## Prompt
Using the data beneath, show every line that includes the word "output".

## Given information
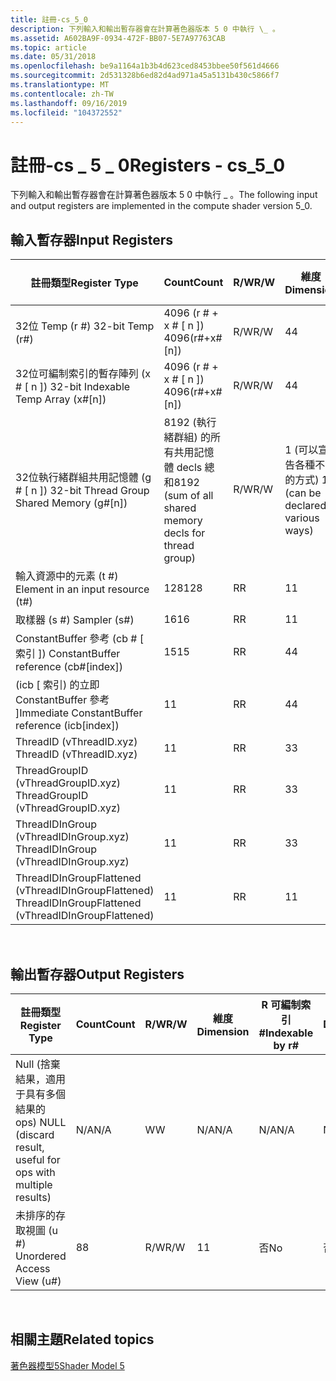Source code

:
 ```yaml
---
title: 註冊-cs_5_0
description: 下列輸入和輸出暫存器會在計算著色器版本 5 0 中執行 \_ 。
ms.assetid: A602BA9F-0934-472F-BB07-5E7A97763CAB
ms.topic: article
ms.date: 05/31/2018
ms.openlocfilehash: be9a1164a1b3b4d623ced8453bbee50f561d4666
ms.sourcegitcommit: 2d531328b6ed82d4ad971a45a5131b430c5866f7
ms.translationtype: MT
ms.contentlocale: zh-TW
ms.lasthandoff: 09/16/2019
ms.locfileid: "104372552"
---
```

# <a name="registers---cs_5_0"></a><span data-ttu-id="ce80e-103">註冊-cs \_ 5 \_ 0</span><span class="sxs-lookup"><span data-stu-id="ce80e-103">Registers - cs\_5\_0</span></span>

<span data-ttu-id="ce80e-104">下列輸入和輸出暫存器會在計算著色器版本 5 0 中執行 \_ 。</span><span class="sxs-lookup"><span data-stu-id="ce80e-104">The following input and output registers are implemented in the compute shader version 5\_0.</span></span>

## <a name="input-registers"></a><span data-ttu-id="ce80e-105">輸入暫存器</span><span class="sxs-lookup"><span data-stu-id="ce80e-105">Input Registers</span></span>



| <span data-ttu-id="ce80e-106">註冊類型</span><span class="sxs-lookup"><span data-stu-id="ce80e-106">Register Type</span></span>                                        | <span data-ttu-id="ce80e-107">Count</span><span class="sxs-lookup"><span data-stu-id="ce80e-107">Count</span></span>                                                  | <span data-ttu-id="ce80e-108">R/W</span><span class="sxs-lookup"><span data-stu-id="ce80e-108">R/W</span></span> | <span data-ttu-id="ce80e-109">維度</span><span class="sxs-lookup"><span data-stu-id="ce80e-109">Dimension</span></span>                        | <span data-ttu-id="ce80e-110">R 可編制索引\#</span><span class="sxs-lookup"><span data-stu-id="ce80e-110">Indexable by r\#</span></span> | <span data-ttu-id="ce80e-111">Defaults</span><span class="sxs-lookup"><span data-stu-id="ce80e-111">Defaults</span></span> | <span data-ttu-id="ce80e-112">需要 DCL</span><span class="sxs-lookup"><span data-stu-id="ce80e-112">Requires DCL</span></span> |
|------------------------------------------------------|--------------------------------------------------------|-----|----------------------------------|------------------|----------|--------------|
| <span data-ttu-id="ce80e-113">32位 Temp (r \#) </span><span class="sxs-lookup"><span data-stu-id="ce80e-113">32-bit Temp (r\#)</span></span>                                    | <span data-ttu-id="ce80e-114">4096 (r \# + x \# \[ n \]) </span><span class="sxs-lookup"><span data-stu-id="ce80e-114">4096(r\#+x\#\[n\])</span></span>                                     | <span data-ttu-id="ce80e-115">R/W</span><span class="sxs-lookup"><span data-stu-id="ce80e-115">R/W</span></span> | <span data-ttu-id="ce80e-116">4</span><span class="sxs-lookup"><span data-stu-id="ce80e-116">4</span></span>                                | <span data-ttu-id="ce80e-117">否</span><span class="sxs-lookup"><span data-stu-id="ce80e-117">No</span></span>               | <span data-ttu-id="ce80e-118">None</span><span class="sxs-lookup"><span data-stu-id="ce80e-118">None</span></span>     | <span data-ttu-id="ce80e-119">Yes</span><span class="sxs-lookup"><span data-stu-id="ce80e-119">Yes</span></span>          |
| <span data-ttu-id="ce80e-120">32位可編制索引的暫存陣列 (x \# \[ n \]) </span><span class="sxs-lookup"><span data-stu-id="ce80e-120">32-bit Indexable Temp Array (x\#\[n\])</span></span>               | <span data-ttu-id="ce80e-121">4096 (r \# + x \# \[ n \]) </span><span class="sxs-lookup"><span data-stu-id="ce80e-121">4096(r\#+x\#\[n\])</span></span>                                     | <span data-ttu-id="ce80e-122">R/W</span><span class="sxs-lookup"><span data-stu-id="ce80e-122">R/W</span></span> | <span data-ttu-id="ce80e-123">4</span><span class="sxs-lookup"><span data-stu-id="ce80e-123">4</span></span>                                | <span data-ttu-id="ce80e-124">是</span><span class="sxs-lookup"><span data-stu-id="ce80e-124">Yes</span></span>              | <span data-ttu-id="ce80e-125">無</span><span class="sxs-lookup"><span data-stu-id="ce80e-125">None</span></span>     | <span data-ttu-id="ce80e-126">Yes</span><span class="sxs-lookup"><span data-stu-id="ce80e-126">Yes</span></span>          |
| <span data-ttu-id="ce80e-127">32位執行緒群組共用記憶體 (g \# \[ n \]) </span><span class="sxs-lookup"><span data-stu-id="ce80e-127">32-bit Thread Group Shared Memory (g\#\[n\])</span></span>         | <span data-ttu-id="ce80e-128">8192 (執行緒群組) 的所有共用記憶體 decls 總和</span><span class="sxs-lookup"><span data-stu-id="ce80e-128">8192 (sum of all shared memory decls for thread group)</span></span> | <span data-ttu-id="ce80e-129">R/W</span><span class="sxs-lookup"><span data-stu-id="ce80e-129">R/W</span></span> | <span data-ttu-id="ce80e-130">1 (可以宣告各種不同的方式) </span><span class="sxs-lookup"><span data-stu-id="ce80e-130">1 (can be declared various ways)</span></span> | <span data-ttu-id="ce80e-131">Yes</span><span class="sxs-lookup"><span data-stu-id="ce80e-131">Yes</span></span>              | <span data-ttu-id="ce80e-132">無</span><span class="sxs-lookup"><span data-stu-id="ce80e-132">None</span></span>     | <span data-ttu-id="ce80e-133">Yes</span><span class="sxs-lookup"><span data-stu-id="ce80e-133">Yes</span></span>          |
| <span data-ttu-id="ce80e-134">輸入資源中的元素 (t \#) </span><span class="sxs-lookup"><span data-stu-id="ce80e-134">Element in an input resource (t\#)</span></span>                   | <span data-ttu-id="ce80e-135">128</span><span class="sxs-lookup"><span data-stu-id="ce80e-135">128</span></span>                                                    | <span data-ttu-id="ce80e-136">R</span><span class="sxs-lookup"><span data-stu-id="ce80e-136">R</span></span>   | <span data-ttu-id="ce80e-137">1</span><span class="sxs-lookup"><span data-stu-id="ce80e-137">1</span></span>                                | <span data-ttu-id="ce80e-138">否</span><span class="sxs-lookup"><span data-stu-id="ce80e-138">No</span></span>               | <span data-ttu-id="ce80e-139">None</span><span class="sxs-lookup"><span data-stu-id="ce80e-139">None</span></span>     | <span data-ttu-id="ce80e-140">Yes</span><span class="sxs-lookup"><span data-stu-id="ce80e-140">Yes</span></span>          |
| <span data-ttu-id="ce80e-141">取樣器 (s \#) </span><span class="sxs-lookup"><span data-stu-id="ce80e-141">Sampler (s\#)</span></span>                                        | <span data-ttu-id="ce80e-142">16</span><span class="sxs-lookup"><span data-stu-id="ce80e-142">16</span></span>                                                     | <span data-ttu-id="ce80e-143">R</span><span class="sxs-lookup"><span data-stu-id="ce80e-143">R</span></span>   | <span data-ttu-id="ce80e-144">1</span><span class="sxs-lookup"><span data-stu-id="ce80e-144">1</span></span>                                | <span data-ttu-id="ce80e-145">否</span><span class="sxs-lookup"><span data-stu-id="ce80e-145">No</span></span>               | <span data-ttu-id="ce80e-146">None</span><span class="sxs-lookup"><span data-stu-id="ce80e-146">None</span></span>     | <span data-ttu-id="ce80e-147">Yes</span><span class="sxs-lookup"><span data-stu-id="ce80e-147">Yes</span></span>          |
| <span data-ttu-id="ce80e-148">ConstantBuffer 參考 (cb \# \[ 索引 \]) </span><span class="sxs-lookup"><span data-stu-id="ce80e-148">ConstantBuffer reference (cb\#\[index\])</span></span>             | <span data-ttu-id="ce80e-149">15</span><span class="sxs-lookup"><span data-stu-id="ce80e-149">15</span></span>                                                     | <span data-ttu-id="ce80e-150">R</span><span class="sxs-lookup"><span data-stu-id="ce80e-150">R</span></span>   | <span data-ttu-id="ce80e-151">4</span><span class="sxs-lookup"><span data-stu-id="ce80e-151">4</span></span>                                | <span data-ttu-id="ce80e-152">是 (內容) </span><span class="sxs-lookup"><span data-stu-id="ce80e-152">Yes (contents)</span></span>   | <span data-ttu-id="ce80e-153">無</span><span class="sxs-lookup"><span data-stu-id="ce80e-153">None</span></span>     | <span data-ttu-id="ce80e-154">Yes</span><span class="sxs-lookup"><span data-stu-id="ce80e-154">Yes</span></span>          |
| <span data-ttu-id="ce80e-155"> (icb \[ 索引) 的立即 ConstantBuffer 參考 \]</span><span class="sxs-lookup"><span data-stu-id="ce80e-155">Immediate ConstantBuffer reference (icb\[index\])</span></span>    | <span data-ttu-id="ce80e-156">1</span><span class="sxs-lookup"><span data-stu-id="ce80e-156">1</span></span>                                                      | <span data-ttu-id="ce80e-157">R</span><span class="sxs-lookup"><span data-stu-id="ce80e-157">R</span></span>   | <span data-ttu-id="ce80e-158">4</span><span class="sxs-lookup"><span data-stu-id="ce80e-158">4</span></span>                                | <span data-ttu-id="ce80e-159">是 (內容) </span><span class="sxs-lookup"><span data-stu-id="ce80e-159">Yes(contents)</span></span>    | <span data-ttu-id="ce80e-160">無</span><span class="sxs-lookup"><span data-stu-id="ce80e-160">None</span></span>     | <span data-ttu-id="ce80e-161">Yes</span><span class="sxs-lookup"><span data-stu-id="ce80e-161">Yes</span></span>          |
| <span data-ttu-id="ce80e-162">ThreadID (vThreadID.xyz) </span><span class="sxs-lookup"><span data-stu-id="ce80e-162">ThreadID (vThreadID.xyz)</span></span>                             | <span data-ttu-id="ce80e-163">1</span><span class="sxs-lookup"><span data-stu-id="ce80e-163">1</span></span>                                                      | <span data-ttu-id="ce80e-164">R</span><span class="sxs-lookup"><span data-stu-id="ce80e-164">R</span></span>   | <span data-ttu-id="ce80e-165">3</span><span class="sxs-lookup"><span data-stu-id="ce80e-165">3</span></span>                                | <span data-ttu-id="ce80e-166">否</span><span class="sxs-lookup"><span data-stu-id="ce80e-166">No</span></span>               | <span data-ttu-id="ce80e-167">N/A</span><span class="sxs-lookup"><span data-stu-id="ce80e-167">N/A</span></span>      | <span data-ttu-id="ce80e-168">是</span><span class="sxs-lookup"><span data-stu-id="ce80e-168">Yes</span></span>          |
| <span data-ttu-id="ce80e-169">ThreadGroupID (vThreadGroupID.xyz) </span><span class="sxs-lookup"><span data-stu-id="ce80e-169">ThreadGroupID (vThreadGroupID.xyz)</span></span>                   | <span data-ttu-id="ce80e-170">1</span><span class="sxs-lookup"><span data-stu-id="ce80e-170">1</span></span>                                                      | <span data-ttu-id="ce80e-171">R</span><span class="sxs-lookup"><span data-stu-id="ce80e-171">R</span></span>   | <span data-ttu-id="ce80e-172">3</span><span class="sxs-lookup"><span data-stu-id="ce80e-172">3</span></span>                                | <span data-ttu-id="ce80e-173">否</span><span class="sxs-lookup"><span data-stu-id="ce80e-173">No</span></span>               | <span data-ttu-id="ce80e-174">N/A</span><span class="sxs-lookup"><span data-stu-id="ce80e-174">N/A</span></span>      | <span data-ttu-id="ce80e-175">是</span><span class="sxs-lookup"><span data-stu-id="ce80e-175">Yes</span></span>          |
| <span data-ttu-id="ce80e-176">ThreadIDInGroup (vThreadIDInGroup.xyz) </span><span class="sxs-lookup"><span data-stu-id="ce80e-176">ThreadIDInGroup (vThreadIDInGroup.xyz)</span></span>               | <span data-ttu-id="ce80e-177">1</span><span class="sxs-lookup"><span data-stu-id="ce80e-177">1</span></span>                                                      | <span data-ttu-id="ce80e-178">R</span><span class="sxs-lookup"><span data-stu-id="ce80e-178">R</span></span>   | <span data-ttu-id="ce80e-179">3</span><span class="sxs-lookup"><span data-stu-id="ce80e-179">3</span></span>                                | <span data-ttu-id="ce80e-180">否</span><span class="sxs-lookup"><span data-stu-id="ce80e-180">No</span></span>               | <span data-ttu-id="ce80e-181">N/A</span><span class="sxs-lookup"><span data-stu-id="ce80e-181">N/A</span></span>      | <span data-ttu-id="ce80e-182">是</span><span class="sxs-lookup"><span data-stu-id="ce80e-182">Yes</span></span>          |
| <span data-ttu-id="ce80e-183">ThreadIDInGroupFlattened (vThreadIDInGroupFlattened) </span><span class="sxs-lookup"><span data-stu-id="ce80e-183">ThreadIDInGroupFlattened (vThreadIDInGroupFlattened)</span></span> | <span data-ttu-id="ce80e-184">1</span><span class="sxs-lookup"><span data-stu-id="ce80e-184">1</span></span>                                                      | <span data-ttu-id="ce80e-185">R</span><span class="sxs-lookup"><span data-stu-id="ce80e-185">R</span></span>   | <span data-ttu-id="ce80e-186">1</span><span class="sxs-lookup"><span data-stu-id="ce80e-186">1</span></span>                                | <span data-ttu-id="ce80e-187">否</span><span class="sxs-lookup"><span data-stu-id="ce80e-187">No</span></span>               | <span data-ttu-id="ce80e-188">N/A</span><span class="sxs-lookup"><span data-stu-id="ce80e-188">N/A</span></span>      | <span data-ttu-id="ce80e-189">是</span><span class="sxs-lookup"><span data-stu-id="ce80e-189">Yes</span></span>          |



 

## <a name="output-registers"></a><span data-ttu-id="ce80e-190">輸出暫存器</span><span class="sxs-lookup"><span data-stu-id="ce80e-190">Output Registers</span></span>



| <span data-ttu-id="ce80e-191">註冊類型</span><span class="sxs-lookup"><span data-stu-id="ce80e-191">Register Type</span></span>                                               | <span data-ttu-id="ce80e-192">Count</span><span class="sxs-lookup"><span data-stu-id="ce80e-192">Count</span></span> | <span data-ttu-id="ce80e-193">R/W</span><span class="sxs-lookup"><span data-stu-id="ce80e-193">R/W</span></span> | <span data-ttu-id="ce80e-194">維度</span><span class="sxs-lookup"><span data-stu-id="ce80e-194">Dimension</span></span> | <span data-ttu-id="ce80e-195">R 可編制索引\#</span><span class="sxs-lookup"><span data-stu-id="ce80e-195">Indexable by r\#</span></span> | <span data-ttu-id="ce80e-196">Defaults</span><span class="sxs-lookup"><span data-stu-id="ce80e-196">Defaults</span></span> | <span data-ttu-id="ce80e-197">需要 DCL</span><span class="sxs-lookup"><span data-stu-id="ce80e-197">Requires DCL</span></span> |
|-------------------------------------------------------------|-------|-----|-----------|------------------|----------|--------------|
| <span data-ttu-id="ce80e-198">Null (捨棄結果，適用于具有多個結果的 ops) </span><span class="sxs-lookup"><span data-stu-id="ce80e-198">NULL (discard result, useful for ops with multiple results)</span></span> | <span data-ttu-id="ce80e-199">N/A</span><span class="sxs-lookup"><span data-stu-id="ce80e-199">N/A</span></span>   | <span data-ttu-id="ce80e-200">W</span><span class="sxs-lookup"><span data-stu-id="ce80e-200">W</span></span>   | <span data-ttu-id="ce80e-201">N/A</span><span class="sxs-lookup"><span data-stu-id="ce80e-201">N/A</span></span>       | <span data-ttu-id="ce80e-202">N/A</span><span class="sxs-lookup"><span data-stu-id="ce80e-202">N/A</span></span>              | <span data-ttu-id="ce80e-203">N/A</span><span class="sxs-lookup"><span data-stu-id="ce80e-203">N/A</span></span>      | <span data-ttu-id="ce80e-204">否</span><span class="sxs-lookup"><span data-stu-id="ce80e-204">No</span></span>           |
| <span data-ttu-id="ce80e-205">未排序的存取視圖 (u \#) </span><span class="sxs-lookup"><span data-stu-id="ce80e-205">Unordered Access View (u\#)</span></span>                                 | <span data-ttu-id="ce80e-206">8</span><span class="sxs-lookup"><span data-stu-id="ce80e-206">8</span></span>     | <span data-ttu-id="ce80e-207">R/W</span><span class="sxs-lookup"><span data-stu-id="ce80e-207">R/W</span></span> | <span data-ttu-id="ce80e-208">1</span><span class="sxs-lookup"><span data-stu-id="ce80e-208">1</span></span>         | <span data-ttu-id="ce80e-209">否</span><span class="sxs-lookup"><span data-stu-id="ce80e-209">No</span></span>               | <span data-ttu-id="ce80e-210">否</span><span class="sxs-lookup"><span data-stu-id="ce80e-210">No</span></span>       | <span data-ttu-id="ce80e-211">是</span><span class="sxs-lookup"><span data-stu-id="ce80e-211">Yes</span></span>          |



 

## <a name="related-topics"></a><span data-ttu-id="ce80e-212">相關主題</span><span class="sxs-lookup"><span data-stu-id="ce80e-212">Related topics</span></span>

<dl> <dt>

[<span data-ttu-id="ce80e-213">著色器模型5</span><span class="sxs-lookup"><span data-stu-id="ce80e-213">Shader Model 5</span></span>](d3d11-graphics-reference-sm5.md)
</dt> </dl>

 

 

## Solution below
<span data-ttu-id="ce80e-104">下列輸入和輸出暫存器會在計算著色器版本 5 0 中執行 \_ 。</span><span class="sxs-lookup"><span data-stu-id="ce80e-104">The following input and output registers are implemented in the compute shader version 5\_0.</span></span>
## <a name="output-registers"></a><span data-ttu-id="ce80e-190">輸出暫存器</span><span class="sxs-lookup"><span data-stu-id="ce80e-190">Output Registers</span></span>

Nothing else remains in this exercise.